▶ _Data extracts_:
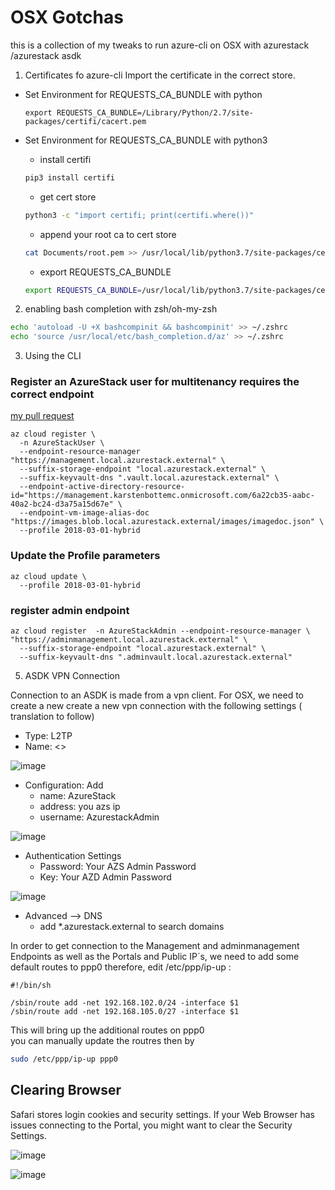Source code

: # OSX Gotchas
this is a collection of my tweaks to run azure-cli on OSX with azurestack /azurestack asdk
1. Certificates fo azure-cli
Import the certificate in the correct store. 

* Set Environment for REQUESTS_CA_BUNDLE with python

    ```azurecli
    export REQUESTS_CA_BUNDLE=/Library/Python/2.7/site-packages/certifi/cacert.pem
    ```

* Set Environment for REQUESTS_CA_BUNDLE with python3

    * install certifi
    ```zsh
    pip3 install certifi
    ```

    * get cert store
    ```zsh
    python3 -c "import certifi; print(certifi.where())"
    ```
    * append your root ca to cert store  

    ```zsh
    cat Documents/root.pem >> /usr/local/lib/python3.7/site-packages/certifi/cacert.pem
    ```

    * export REQUESTS_CA_BUNDLE

    ```zsh
    export REQUESTS_CA_BUNDLE=/usr/local/lib/python3.7/site-packages/certifi/cacert.pem
    ```

2. enabling bash completion with zsh/oh-my-zsh

```zsh
echo 'autoload -U +X bashcompinit && bashcompinit' >> ~/.zshrc
echo 'source /usr/local/etc/bash_completion.d/az' >> ~/.zshrc
```




3. Using the CLI

### Register an AzureStack user for multitenancy requires the correct endpoint 
[my pull request](https://github.com/MicrosoftDocs/azure-docs/pull/17808)

```azurecli
az cloud register \
  -n AzureStackUser \
  --endpoint-resource-manager "https://management.local.azurestack.external" \
  --suffix-storage-endpoint "local.azurestack.external" \
  --suffix-keyvault-dns ".vault.local.azurestack.external" \
  --endpoint-active-directory-resource-id="https://management.karstenbottemc.onmicrosoft.com/6a22cb35-aabc-40a2-bc24-d3a75a15d67e" \
  --endpoint-vm-image-alias-doc "https://images.blob.local.azurestack.external/images/imagedoc.json" \
  --profile 2018-03-01-hybrid
```
### Update the Profile parameters
```azurecli
az cloud update \
  --profile 2018-03-01-hybrid
```


### register admin endpoint
```azurecli
az cloud register  -n AzureStackAdmin --endpoint-resource-manager \ "https://adminmanagement.local.azurestack.external" \
  --suffix-storage-endpoint "local.azurestack.external" \
  --suffix-keyvault-dns ".adminvault.local.azurestack.external"
```


5. ASDK VPN Connection

Connection to an ASDK is made from a vpn client.
For OSX, we need to create a new create a new vpn connection with the following settings ( translation to follow)

- Type: L2TP
- Name: <<your provided name>> 

![image](https://user-images.githubusercontent.com/8255007/47666096-01bb3b80-dba3-11e8-81d3-5498bb745400.png)  
    
- Configuration: Add
    - name: AzureStack
    - address: you azs ip
    - username: AzurestackAdmin

![image](https://user-images.githubusercontent.com/8255007/47666189-3202da00-dba3-11e8-9f22-3219e81499a6.png)  
- Authentication Settings
    - Password: Your AZS Admin Password
    - Key: Your AZD Admin Password

![image](https://user-images.githubusercontent.com/8255007/47666239-5494f300-dba3-11e8-811c-ef0ab3ab9cb7.png)  
- Advanced --> DNS  
    - add *.azurestack.external to search domains


In order to get connection to the Management and adminmanagement Endpoints as well as the Portals and Public IP´s,
we need to add some default routes to ppp0
therefore, edit /etc/ppp/ip-up :

```vi
#!/bin/sh

/sbin/route add -net 192.168.102.0/24 -interface $1
/sbin/route add -net 192.168.105.0/27 -interface $1
```
This will bring up the additional routes on ppp0   
you can manually update the routres then by  

```bash
sudo /etc/ppp/ip-up ppp0
```

## Clearing Browser
Safari stores login cookies and security settings.
If your Web Browser has issues connecting to the Portal, you might want to clear the Security Settings.  

![image](https://user-images.githubusercontent.com/8255007/47666309-84dc9180-dba3-11e8-9779-1242b47874a1.png)

![image](https://user-images.githubusercontent.com/8255007/47666330-945bda80-dba3-11e8-832e-4847a733ec1a.png)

▶ _Required work_: This calls for an exact copy of all the entries above, with the pictures omitted.

▶ _Output of the task_:
Source code

: # OSX Gotchas
this is a collection of my tweaks to run azure-cli on OSX with azurestack /azurestack asdk
1. Certificates fo azure-cli
Import the certificate in the correct store. 

* Set Environment for REQUESTS_CA_BUNDLE with python

    ```azurecli
    export REQUESTS_CA_BUNDLE=/Library/Python/2.7/site-packages/certifi/cacert.pem
    ```

* Set Environment for REQUESTS_CA_BUNDLE with python3

    * install certifi
    ```zsh
    pip3 install certifi
    ```

    * get cert store
    ```zsh
    python3 -c "import certifi; print(certifi.where())"
    ```
    * append your root ca to cert store  

    ```zsh
    cat Documents/root.pem >> /usr/local/lib/python3.7/site-packages/certifi/cacert.pem
    ```

    * export REQUESTS_CA_BUNDLE

    ```zsh
    export REQUESTS_CA_BUNDLE=/usr/local/lib/python3.7/site-packages/certifi/cacert.pem
    ```

2. enabling bash completion with zsh/oh-my-zsh

```zsh
echo 'autoload -U +X bashcompinit && bashcompinit' >> ~/.zshrc
echo 'source /usr/local/etc/bash_completion.d/az' >> ~/.zshrc
```




3. Using the CLI

### Register an AzureStack user for multitenancy requires the correct endpoint 
[my pull request](https://github.com/MicrosoftDocs/azure-docs/pull/17808)

```azurecli
az cloud register \
  -n AzureStackUser \
  --endpoint-resource-manager "https://management.local.azurestack.external" \
  --suffix-storage-endpoint "local.azurestack.external" \
  --suffix-keyvault-dns ".vault.local.azurestack.external" \
  --endpoint-active-directory-resource-id="https://management.karstenbottemc.onmicrosoft.com/6a22cb35-aabc-40a2-bc24-d3a75a15d67e" \
  --endpoint-vm-image-alias-doc "https://images.blob.local.azurestack.external/images/imagedoc.json" \
  --profile 2018-03-01-hybrid
```
### Update the Profile parameters
```azurecli
az cloud update \
  --profile 2018-03-01-hybrid
```


### register admin endpoint
```azurecli
az cloud register  -n AzureStackAdmin --endpoint-resource-manager \ "https://adminmanagement.local.azurestack.external" \
  --suffix-storage-endpoint "local.azurestack.external" \
  --suffix-keyvault-dns ".adminvault.local.azurestack.external"
```


5. ASDK VPN Connection

Connection to an ASDK is made from a vpn client.
For OSX, we need to create a new create a new vpn connection with the following settings ( translation to follow)

- Type: L2TP
- Name: <<your provided name>> 

![image](https://user-images.githubusercontent.com/8255007/47666096-01bb3b80-dba3-11e8-81d3-5498bb745400.png)  
    
- Configuration: Add
    - name: AzureStack
    - address: you azs ip
    - username: AzurestackAdmin

![image](https://user-images.githubusercontent.com/8255007/47666189-3202da00-dba3-11e8-9f22-3219e81499a6.png)  
- Authentication Settings
    - Password: Your AZS Admin Password
    - Key: Your AZD Admin Password

![image](https://user-images.githubusercontent.com/8255007/47666239-5494f300-dba3-11e8-811c-ef0ab3ab9cb7.png)  
- Advanced --> DNS  
    - add *.azurestack.external to search domains


In order to get connection to the Management and adminmanagement Endpoints as well as the Portals and Public IP´s,
we need to add some default routes to ppp0
therefore, edit /etc/ppp/ip-up :

```vi
#!/bin/sh

/sbin/route add -net 192.168.102.0/24 -interface $1
/sbin/route add -net 192.168.105.0/27 -interface $1
```
This will bring up the additional routes on ppp0   
you can manually update the routres then by  

```bash
sudo /etc/ppp/ip-up ppp0
```

## Clearing Browser
Safari stores login cookies and security settings.
If your Web Browser has issues connecting to the Portal, you might want to clear the Security Settings.  

![image](https://user-images.githubusercontent.com/8255007/47666309-84dc9180-dba3-11e8-9779-1242b47874a1.png)

![image](https://user-images.githubusercontent.com/8255007/47666330-945bda80-dba3-11e8-832e-4847a733ec1a.png)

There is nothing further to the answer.